> Exercise:
In the listing below, find the line that contains "Then I see a" and the line that contains "<summary>Click here to see test". Quote both and every line between them, exactly, and nothing more.

> Extracted data:
■ ■ ■ ■ ■
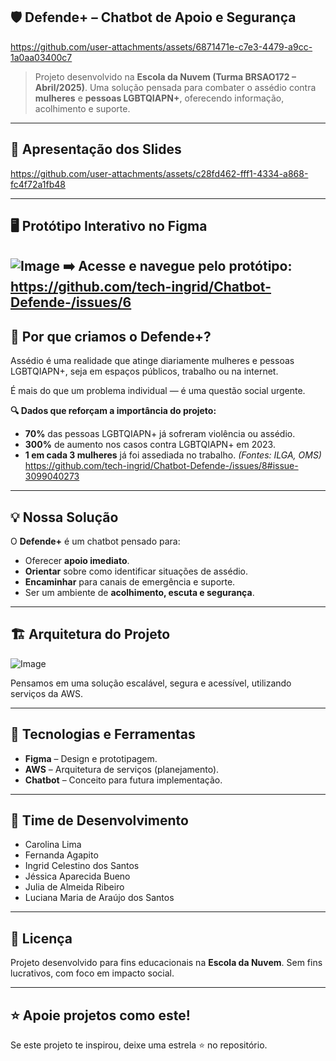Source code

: 

## 🛡️ **Defende+ – Chatbot de Apoio e Segurança**
https://github.com/user-attachments/assets/6871471e-c7e3-4479-a9cc-1a0aa03400c7

> Projeto desenvolvido na **Escola da Nuvem (Turma BRSAO172 – Abril/2025)**.
> Uma solução pensada para combater o assédio contra **mulheres** e **pessoas LGBTQIAPN+**, oferecendo informação, acolhimento e suporte.

---
## 📑 **Apresentação dos Slides**
https://github.com/user-attachments/assets/c28fd462-fff1-4334-a868-fc4f72a1fb48

---
## 🖥️ **Protótipo Interativo no Figma**


![Image](https://github.com/user-attachments/assets/52b4a7c9-de89-4a8a-8078-40f9ae906afc)
➡️ Acesse e navegue pelo protótipo: https://github.com/tech-ingrid/Chatbot-Defende-/issues/6
---

## 🚨 **Por que criamos o Defende+?**

Assédio é uma realidade que atinge diariamente mulheres e pessoas LGBTQIAPN+, seja em espaços públicos, trabalho ou na internet.

É mais do que um problema individual — é uma questão social urgente.

**🔍 Dados que reforçam a importância do projeto:**

* **70%** das pessoas LGBTQIAPN+ já sofreram violência ou assédio.
* **300%** de aumento nos casos contra LGBTQIAPN+ em 2023.
* **1 em cada 3 mulheres** já foi assediada no trabalho.
  *(Fontes: ILGA, OMS)*
https://github.com/tech-ingrid/Chatbot-Defende-/issues/8#issue-3099040273
---

## 💡 **Nossa Solução**

O **Defende+** é um chatbot pensado para:

* Oferecer **apoio imediato**.
* **Orientar** sobre como identificar situações de assédio.
* **Encaminhar** para canais de emergência e suporte.
* Ser um ambiente de **acolhimento, escuta e segurança**.

---

## 🏗️ **Arquitetura do Projeto**

![Image](https://github.com/user-attachments/assets/5431bfa7-bcce-423e-b3de-ff2815ed076d)


Pensamos em uma solução escalável, segura e acessível, utilizando serviços da AWS.

---

## 🧠 **Tecnologias e Ferramentas**

* **Figma** – Design e prototipagem.
* **AWS** – Arquitetura de serviços (planejamento).
* **Chatbot** – Conceito para futura implementação.

---

## 👥 **Time de Desenvolvimento**

* Carolina Lima
* Fernanda Agapito
* Ingrid Celestino dos Santos
* Jéssica Aparecida Bueno
* Julia de Almeida Ribeiro
* Luciana Maria de Araújo dos Santos

---

## 📜 **Licença**

Projeto desenvolvido para fins educacionais na **Escola da Nuvem**.
Sem fins lucrativos, com foco em impacto social.

---

## ⭐ **Apoie projetos como este!**

Se este projeto te inspirou, deixe uma estrela ⭐ no repositório.








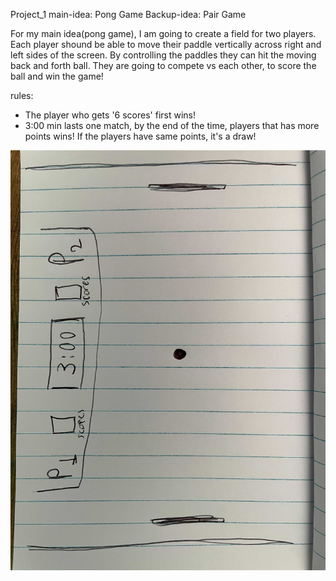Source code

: Project_1
main-idea: Pong Game
Backup-idea: Pair Game

For my main idea(pong game), I am going to create a field for two players. 
Each player shound be able to move their paddle vertically across right and left sides 
of the screen. By controlling the paddles they can hit the moving back and forth ball.
They are going to compete vs each other, to score the ball and win the game!

rules: 
- The player who gets '6 scores' first wins!
- 3:00 min lasts one match, by the end of the time, players that has more points wins!
If the players have same points, it's a draw!

![](IMG_2344.jpg)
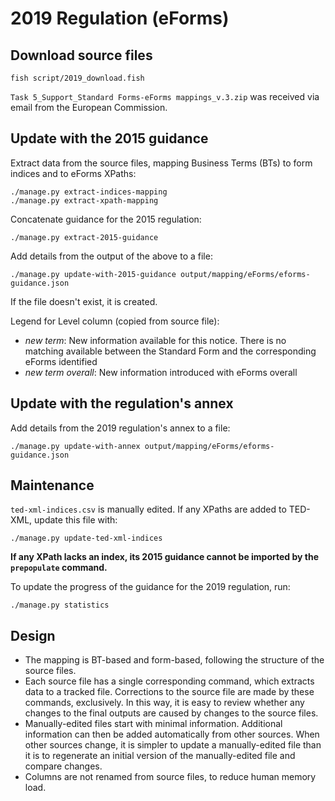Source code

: # 2019 Regulation (eForms)

## Download source files

    fish script/2019_download.fish

`Task 5_Support_Standard Forms-eForms mappings_v.3.zip` was received via email from the European Commission.

## Update with the 2015 guidance

Extract data from the source files, mapping Business Terms (BTs) to form indices and to eForms XPaths:

    ./manage.py extract-indices-mapping
    ./manage.py extract-xpath-mapping

Concatenate guidance for the 2015 regulation:

    ./manage.py extract-2015-guidance

Add details from the output of the above to a file:

    ./manage.py update-with-2015-guidance output/mapping/eForms/eforms-guidance.json

If the file doesn't exist, it is created.

Legend for Level column (copied from source file):

* *new term*: New information available for this notice. There is no matching available between the Standard Form and the corresponding eForms identified
* *new term overall*: New information introduced with eForms overall

## Update with the regulation's annex

Add details from the 2019 regulation's annex to a file:

    ./manage.py update-with-annex output/mapping/eForms/eforms-guidance.json

## Maintenance

`ted-xml-indices.csv` is manually edited. If any XPaths are added to TED-XML, update this file with:

    ./manage.py update-ted-xml-indices

**If any XPath lacks an index, its 2015 guidance cannot be imported by the `prepopulate` command.**

To update the progress of the guidance for the 2019 regulation, run:

    ./manage.py statistics

## Design

* The mapping is BT-based and form-based, following the structure of the source files.
* Each source file has a single corresponding command, which extracts data to a tracked file. Corrections to the source file are made by these commands, exclusively. In this way, it is easy to review whether any changes to the final outputs are caused by changes to the source files.
* Manually-edited files start with minimal information. Additional information can then be added automatically from other sources. When other sources change, it is simpler to update a manually-edited file than it is to regenerate an initial version of the manually-edited file and compare changes.
* Columns are not renamed from source files, to reduce human memory load.
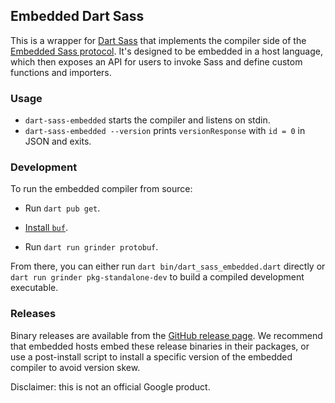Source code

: ## Embedded Dart Sass

This is a wrapper for [Dart Sass][] that implements the compiler side of the
[Embedded Sass protocol][]. It's designed to be embedded in a host language,
which then exposes an API for users to invoke Sass and define custom functions
and importers.

[Dart Sass]: https://sass-lang.com/dart-sass
[Embedded Sass protocol]: https://github.com/sass/sass-embedded-protocol/blob/master/README.md#readme

### Usage

- `dart-sass-embedded` starts the compiler and listens on stdin.
- `dart-sass-embedded --version` prints `versionResponse` with `id = 0` in JSON and exits.

### Development

To run the embedded compiler from source:

* Run `dart pub get`.

* [Install `buf`].

* Run `dart run grinder protobuf`.

From there, you can either run `dart bin/dart_sass_embedded.dart` directly or
`dart run grinder pkg-standalone-dev` to build a compiled development
executable.

[Install `buf`]: https://docs.buf.build/installation

### Releases

Binary releases are available from the [GitHub release page]. We recommend that
embedded hosts embed these release binaries in their packages, or use a
post-install script to install a specific version of the embedded compiler to
avoid version skew.

[GitHub release page]: https://github.com/sass/dart-sass-embedded/releases

Disclaimer: this is not an official Google product.
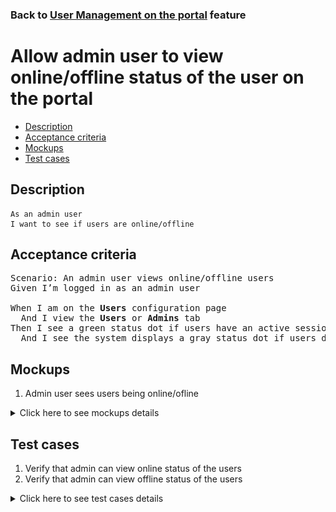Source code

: ### Back to [User Management on the portal](../../) feature

# Allow admin user to view online/offline status of the user on the portal

- [Description](#description)
- [Acceptance criteria](#acceptance-criteria)
- [Mockups](#mockups)
- [Test cases](#test-cases)

## Description

    As an admin user
    I want to see if users are online/offline

## Acceptance criteria

<pre>
Scenario: An admin user views online/offline users
Given I’m logged in as an admin user

When I am on the <b>Users</b> configuration page
  And I view the <b>Users</b> or <b>Admins</b> tab
Then I see a green status dot if users have an active session on the site
  And I see the system displays a gray status dot if users do not have an active session on the site
</pre>

## Mockups

1. Admin user sees users being online/ofline

<details>
  <summary>Click here to see mockups details</summary>

**1. Admin user sees users being online/ofline:**

![Admin user sees users being online/ofline](/products/sport_news_portal/web_application_features/user_management/images/user_management_page.png)

</details>

## Test cases

1. Verify that admin can view online status of the users
2. Verify that admin can view offline status of the users

<details>
  <summary>Click here to see test cases details</summary>

### **#1. Verify that admin can view online status of the users**

|Preconditions|Steps|Expected result
--------------|-----|----------
|- Log in by admin account</br>- Go to the <b>Users</b> configuration page</br>- There are users with active sessions|1) Check if the status of the active users is shown as a green status dot|1) The system displays a green status dot if users have an active session on the site|

### **#2. Verify that admin can view offline status of the users**

|Preconditions|Steps|Expected result
--------------|-----|----------
|- Log in by admin account</br>- Go to the <b>Users</b> configuration page</br>- There are users with inactive sessions|1) Check if the status of the not active users is shown as a gray status dot|1) The system displays a gray status dot if users have an active session on the site|
</details>
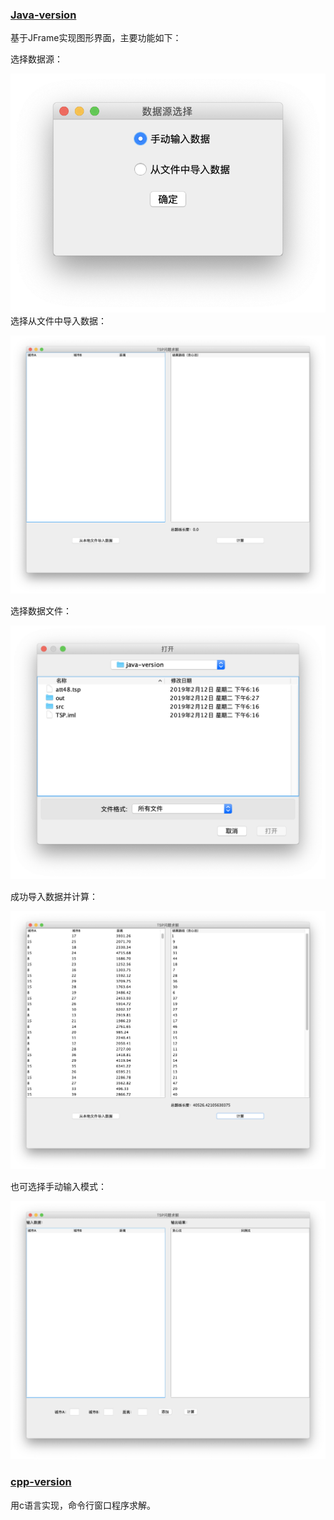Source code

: ### [Java-version](./java-version)

基于JFrame实现图形界面，主要功能如下：

选择数据源：

![屏幕快照 2019-02-12 18.31.22](./img/1.png)选择从文件中导入数据：

![屏幕快照 2019-02-12 18.31.22](./img/2.png)

选择数据文件：

![屏幕快照 2019-02-12 18.31.22](./img/3.png)

成功导入数据并计算：

![屏幕快照 2019-02-12 18.31.22](./img/4.png)

也可选择手动输入模式：

![屏幕快照 2019-02-12 18.31.22](./img/5.png)

### [cpp-version](./java-version)

用c语言实现，命令行窗口程序求解。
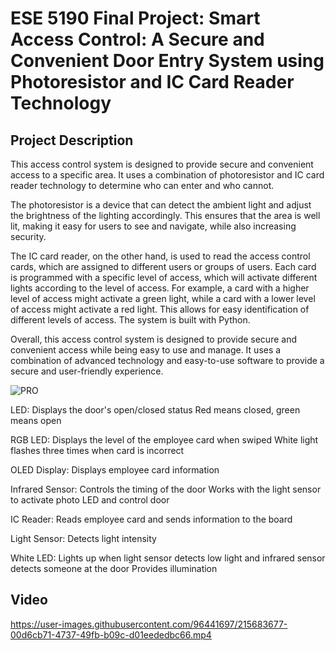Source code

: # ESE 5190 Final Project: Smart Access Control: A Secure and Convenient Door Entry System using Photoresistor and IC Card Reader Technology


##  Project Description
This access control system is designed to provide secure and convenient access to a specific area. It uses a combination of photoresistor and IC card reader technology to determine who can enter and who cannot.

The photoresistor is a device that can detect the ambient light and adjust the brightness of the lighting accordingly. This ensures that the area is well lit, making it easy for users to see and navigate, while also increasing security.

The IC card reader, on the other hand, is used to read the access control cards, which are assigned to different users or groups of users. Each card is programmed with a specific level of access, which will activate different lights according to the level of access. For example, a card with a higher level of access might activate a green light, while a card with a lower level of access might activate a red light. This allows for easy identification of different levels of access. The system is built with Python.

Overall, this access control system is designed to provide secure and convenient access while being easy to use and manage. It uses a combination of advanced technology and easy-to-use software to provide a secure and user-friendly experience.

![PRO](https://user-images.githubusercontent.com/96441697/215685691-06fc0f23-a8c7-43f4-9546-af46a23d166c.png)

LED:
Displays the door's open/closed status
Red means closed, green means open

RGB LED:
Displays the level of the employee card when swiped
White light flashes three times when card is incorrect

OLED Display:
Displays employee card information

Infrared Sensor:
Controls the timing of the door
Works with the light sensor to activate photo LED and control door

IC Reader:
Reads employee card and sends information to the board

Light Sensor:
Detects light intensity

White LED:
Lights up when light sensor detects low light and infrared sensor detects someone at the door
Provides illumination






##  Video






https://user-images.githubusercontent.com/96441697/215683677-00d6cb71-4737-49fb-b09c-d01eededbc66.mp4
■ ■ ■ ■ ■
> Finished task:
Then I see a green status dot if users have an active session on the site
  And I see the system displays a gray status dot if users do not have an active session on the site
</pre>

## Mockups

1. Admin user sees users being online/ofline

<details>
  <summary>Click here to see mockups details</summary>

**1. Admin user sees users being online/ofline:**

![Admin user sees users being online/ofline](/products/sport_news_portal/web_application_features/user_management/images/user_management_page.png)

</details>

## Test cases

1. Verify that admin can view online status of the users
2. Verify that admin can view offline status of the users

<details>
  <summary>Click here to see test cases details</summary>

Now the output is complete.